The reduction in the corporate income tax rate from 6.9 percent in 2013 to 3 percent today (and 2.5 percent in 2019), for example, cut the rate paid on profits by more than half. These additional dollars are likely to be turned over to shareholders and contribute to the increased use of stock buybacks to thwart the more broad-based returns of corporate growth. The vast majority of job creation is happening through homegrown and small businesses in the state, which are benefiting very little from these tax cuts.

While the research finds that the small startup firms are responsible for the greatest share of job creation, additional research finds that job creation is intimately tied to the ability of people to afford goods and services and generate demand that justifies business expansion or creation. This role of people as job creators through their consumption and participation in the benefits of economic growth has been largely ignored under tax-cut approaches that have provided the largest breaks to the top taxpayers.

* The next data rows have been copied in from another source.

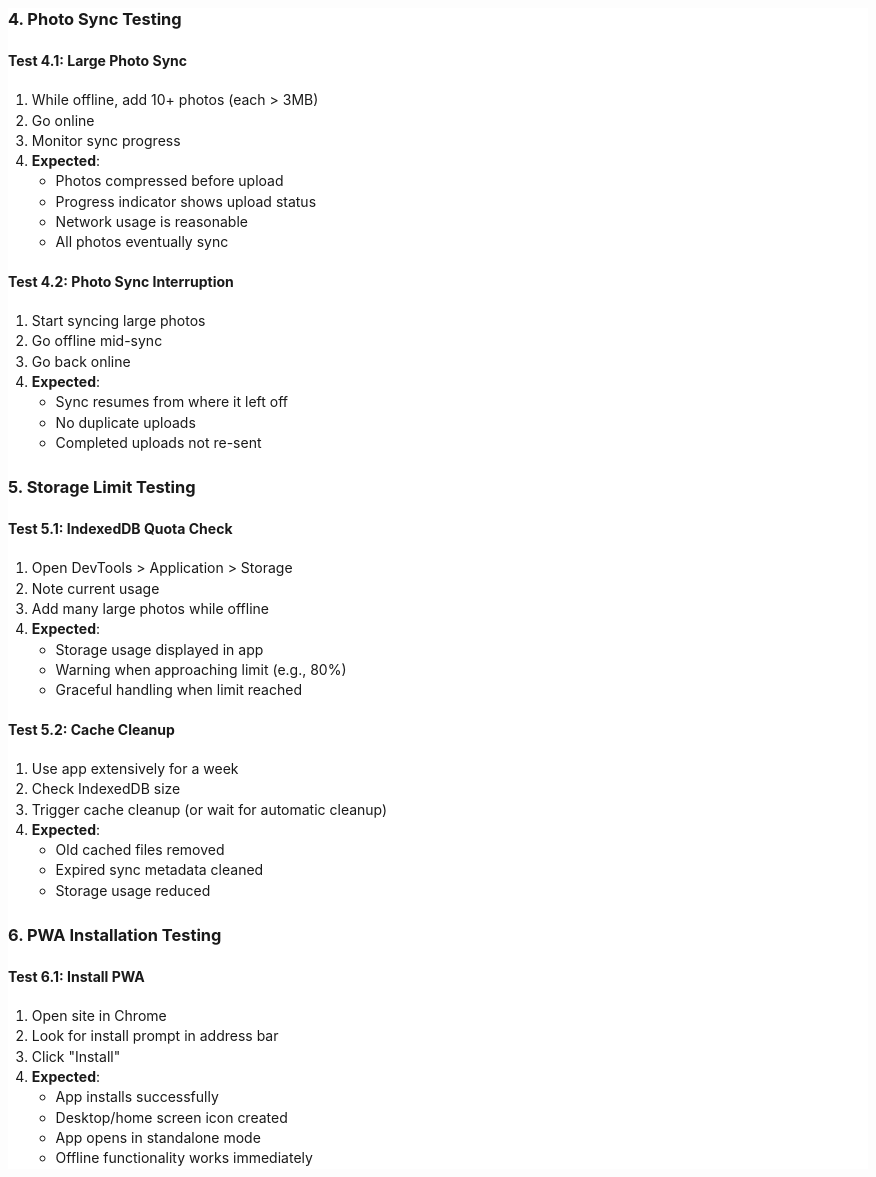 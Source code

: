 ### 4. Photo Sync Testing

#### Test 4.1: Large Photo Sync
1. While offline, add 10+ photos (each > 3MB)
2. Go online
3. Monitor sync progress
4. **Expected**:
   - Photos compressed before upload
   - Progress indicator shows upload status
   - Network usage is reasonable
   - All photos eventually sync

#### Test 4.2: Photo Sync Interruption
1. Start syncing large photos
2. Go offline mid-sync
3. Go back online
4. **Expected**:
   - Sync resumes from where it left off
   - No duplicate uploads
   - Completed uploads not re-sent

### 5. Storage Limit Testing

#### Test 5.1: IndexedDB Quota Check
1. Open DevTools > Application > Storage
2. Note current usage
3. Add many large photos while offline
4. **Expected**:
   - Storage usage displayed in app
   - Warning when approaching limit (e.g., 80%)
   - Graceful handling when limit reached

#### Test 5.2: Cache Cleanup
1. Use app extensively for a week
2. Check IndexedDB size
3. Trigger cache cleanup (or wait for automatic cleanup)
4. **Expected**:
   - Old cached files removed
   - Expired sync metadata cleaned
   - Storage usage reduced

### 6. PWA Installation Testing

#### Test 6.1: Install PWA
1. Open site in Chrome
2. Look for install prompt in address bar
3. Click "Install"
4. **Expected**:
   - App installs successfully
   - Desktop/home screen icon created
   - App opens in standalone mode
   - Offline functionality works immediately
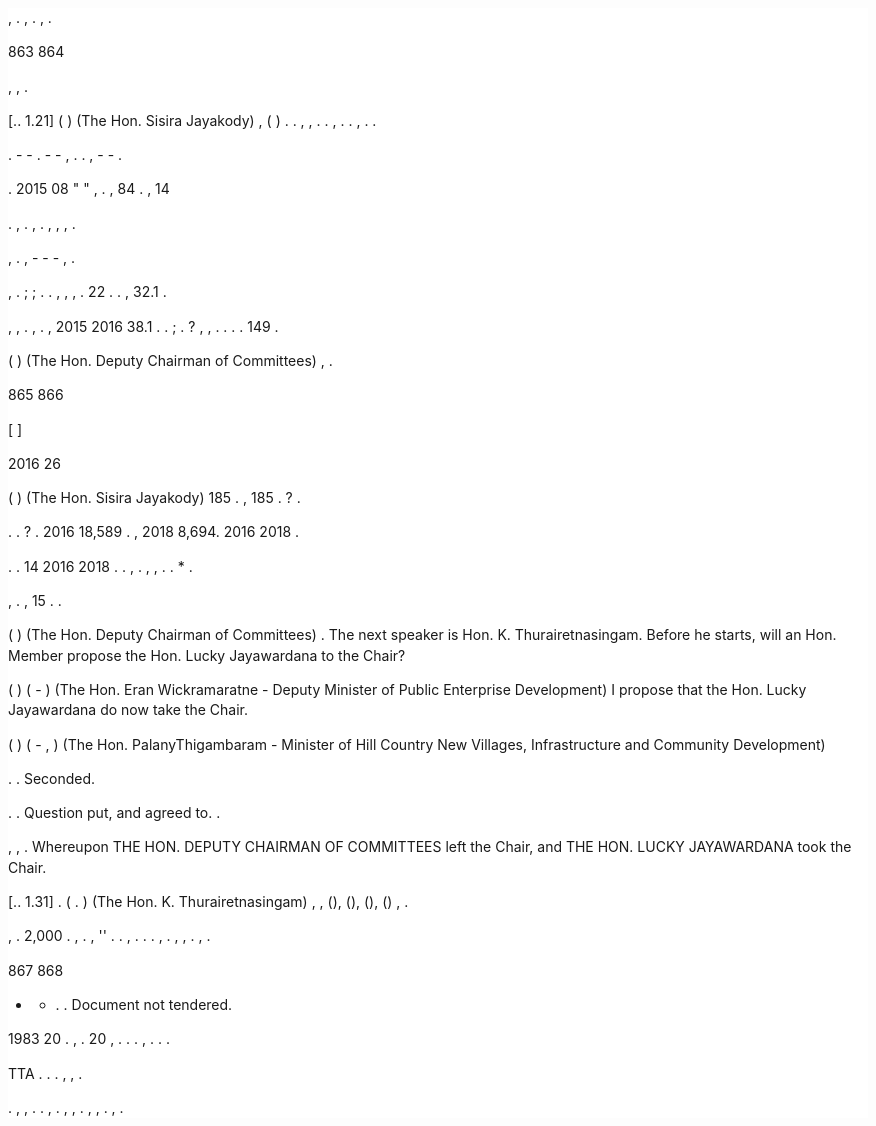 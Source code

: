 , . , . , .

863 864

, , .

[.. 1.21] ( ) (The Hon. Sisira Jayakody) , ( ) . . , , . . , . . , . .

. - - . - - , . . , - - .

. 2015 08 " " , . , 84 . , 14

. , . , . , , , .

, . , - - - , .

, . ; ; . . , , , . 22 . . , 32.1 .

, , . , . , 2015 2016 38.1 . . ; . ? , , . . . . 149 .

( ) (The Hon. Deputy Chairman of Committees) , .

865 866

[ ]

2016 26

( ) (The Hon. Sisira Jayakody) 185 . , 185 . ? .

. . ? . 2016 18,589 . , 2018 8,694. 2016 2018 .

. . 14 2016 2018 . . , . , , . . * .

, . , 15 . .

( ) (The Hon. Deputy Chairman of Committees) . The next speaker is Hon. K. Thurairetnasingam. Before he starts, will an Hon. Member propose the Hon. Lucky Jayawardana to the Chair?

( ) ( - ) (The Hon. Eran Wickramaratne - Deputy Minister of Public Enterprise Development) I propose that the Hon. Lucky Jayawardana do now take the Chair.

( ) ( - , ) (The Hon. PalanyThigambaram - Minister of Hill Country New Villages, Infrastructure and Community Development)

. . Seconded.

. . Question put, and agreed to. .

, , . Whereupon THE HON. DEPUTY CHAIRMAN OF COMMITTEES left the Chair, and THE HON. LUCKY JAYAWARDANA took the Chair.

[.. 1.31] . ( . ) (The Hon. K. Thurairetnasingam) , , (), (), (), () , .

, . 2,000 . , . , '' . . , . . . , . , , . , .

867 868

- * . . Document not tendered.

1983 20 . , . 20 , . . . , . . .

TTA . . . , , .

. , , . . , . , , . , , . , .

Boost the economy with proven strategies, not abandoned economic theories

Tax cuts are a poor strategy for boosting the state’s economy and have rarely lived up their promised benefits when attempted nationally and in other states. The six states that made the biggest tax cuts in the 1990s created fewer jobs and had lower income growth than states that did not cut taxes. In the 1990s, six states cut their overall tax levels by 10 percent, more than any in the nation: Colorado, Connecticut, Delaware, Massachusetts, New Jersey, and New York. Yet, over the next decade, they experienced slower job growth than the 44 states that did not pursue this strategy: 0.3 percent vs. 1 percent per year. Personal income growth in the tax cutting states was also slower. North Carolina’s job growth relative to its neighbors points to a similar failure of tax-cuts to deliver. North Carolina‘s 10 percent growth in private sector jobs since December 2013 puts it squarely in the middle of the pack.

Researchers have found that increased educational attainment drives improved state-level economic outcomes, low levels of inequality and high levels of integration or equity across racial and ethnic groups are better approaches to boosting economic outcomes. Analysts at the Federal Reserve Bank of Cleveland analyzed data from 1904 to 2004 and found that the greatest driver of per capita income growth is the number of educated workers, research institutions and other knowledge factors.

Plan for federal cuts

The federal tax plan passed in December will further compound North Carolina’s fiscal challenges. It will reduce federal revenues overall, forcing cuts to programs and services. A third of the public taxpayer dollars circulating in North Carolina communities is from federal sources. These dollars support community economic development, health care access and funding for public schools and after school program. Moreover, because of the cuts to the state’s own revenue, North Carolina leaders have used federal dollars for services that were once state-funded. Professional development for teachers, pre-K slots for 4-year-olds, and development of affordable housing units are among the items that are increasingly being funded through federal dollars despite being state priorities.

In the coming year, North Carolina leaders should ensure that there is adequate state revenue available to meet state priorities and ensure that the reliance on federal funding would not result in the need to curtail the scope of services should funds be cut at the federal level.